John Ross, author of Formosan Odyssey and You Don’t Know China, shares insight into a new (re)publication about the German naval aviator Gunther Plüschow (pictured) in a special two part series. Read Part One below. John writes: “Gunther Plüschow’s bestselling 1917 account first appeared in an English translation in 1922 with the underwhelming title My Escape from Donington Hall. Republished in March 2014 as The Aviator of Tsingtao by Camphor Press, this ebook edition has new material to help modern readers, including notes throughout the text, additional photographs, and an introduction by British author Anton Rippon, whose 2009 biography Gunther Plüschow: Airman, Escaper, Explorer is the standard work on this remarkable figure. The Aviator of Tsingtao is available from www.camphorpress.com and Amazon for a special introductory price of US$1.99.”
The Aviator of Tsingtao Part One (of Two)
China and the First World War
Far from the carnage in Europe, and neutral up until August 1917, China as a whole had a quiet First World War. The same cannot be said for Shandong; it played a starring role in all three of China’s main wartime episodes: the 1914 Siege of Tsingtao, the sending of Chinese labourers to France, and the controversy surrounding the post-war settlements at the Treaty of Versailles.

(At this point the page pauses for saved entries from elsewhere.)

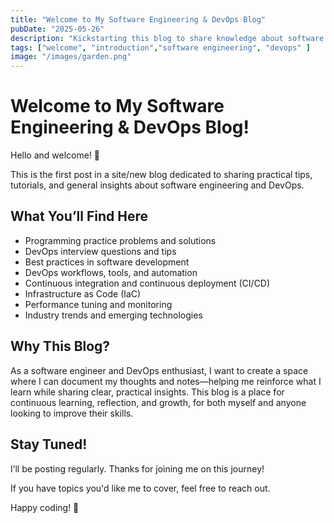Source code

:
 ```yaml
---
title: "Welcome to My Software Engineering & DevOps Blog"
pubDate: "2025-05-26"
description: "Kickstarting this blog to share knowledge about software engineering, DevOps, and failing my way through it!"
tags: ["welcome", "introduction","software engineering", "devops" ]
image: "/images/garden.png" 
---
```


# Welcome to My Software Engineering & DevOps Blog!

Hello and welcome! 🎉

This is the first post in a site/new blog dedicated to sharing practical tips, tutorials, and general insights about software engineering and DevOps.

## What You’ll Find Here

- Programming practice problems and solutions
- DevOps interview questions and tips
- Best practices in software development  
- DevOps workflows, tools, and automation  
- Continuous integration and continuous deployment (CI/CD)  
- Infrastructure as Code (IaC)  
- Performance tuning and monitoring  
- Industry trends and emerging technologies

## Why This Blog?

As a software engineer and DevOps enthusiast, I want to create a space where I can document my thoughts and notes—helping me reinforce what I learn while sharing clear, practical insights. This blog is a place for continuous learning, reflection, and growth, for both myself and anyone looking to improve their skills.

## Stay Tuned!

I’ll be posting regularly. Thanks for joining me on this journey!

If you have topics you'd like me to cover, feel free to reach out.

Happy coding! 🚀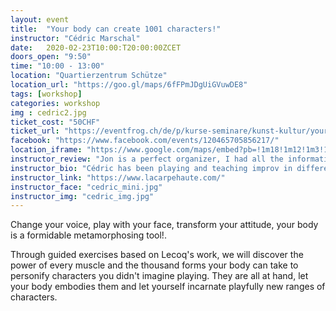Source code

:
 ```yaml
---
layout: event
title:  "Your body can create 1001 characters!"
instructor: "Cédric Marschal"
date:   2020-02-23T10:00:T20:00:00ZCET
doors_open: "9:50"
time: "10:00 - 13:00"
location: "Quartierzentrum Schütze"
location_url: "https://goo.gl/maps/6fFPmJDgUiGVuwDE8"
tags: [workshop]
categories: workshop
img : cedric2.jpg
ticket_cost: "50CHF"
ticket_url: "https://eventfrog.ch/de/p/kurse-seminare/kunst-kultur/your-body-can-create-1001-characters-by-cedric-marschal-6628383482240332305.html"
facebook: "https://www.facebook.com/events/120465705856217/"
location_iframe: "https://www.google.com/maps/embed?pb=!1m18!1m12!1m3!1d2701.1863373250076!2d8.521228715622962!3d47.38879707917083!2m3!1f0!2f0!3f0!3m2!1i1024!2i768!4f13.1!3m3!1m2!1s0x47900b14d12ccfeb%3A0x44855a9125c487c9!2sQuartierzentrum%20Sch%C3%BCtze!5e0!3m2!1sen!2sch!4v1584042231959!5m2!1sen!2sch"
instructor_review: "Jon is a perfect organizer, I had all the information needed in time, and he's very reactive. It's awesome, I could completely focus on the teaching and not worry about anything else. His community is open, fun, and warm-welcoming. It was a pleasure to meet them =)"
instructor_bio: "Cédric has been playing and teaching improv in different companies in Strasbourg (France), he's a member and co-founder of La Carpe Haute. La Carpe Haute could be described as explosive, sincere, physical and silly. He loves miming, clowning and playing with the body, that's what he wants to bring in his performances and workshops."
instructor_link: "https://www.lacarpehaute.com/"
instructor_face: "cedric_mini.jpg"
instructor_img: "cedric_img.jpg"
---
```

Change your voice, play with your face, transform your attitude, your body is a formidable metamorphosing tool!.<!--more-->

Through guided exercises based on Lecoq's work, we will discover the power of every muscle and the thousand forms your body can take to personify characters you didn't imagine playing. They are all at hand, let your body embodies them and let yourself incarnate playfully new ranges of characters.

In the autumn of 1914 the German enclave of Kiaochow was attacked, the prize target being the port settlement of Qingdao (then rendered as “Tsingtao” in English, “Tsingtau” in German) by Japanese and British forces. The Siege of Tsingtao lasted two months. Japanese troops numbered 23,000 and Britain contributed 1,500 (as well as a squadron of warships); the German garrison was about four thousand strong. The defenders put up stiff but ultimately futile resistance, surrendering on November 7, 1914.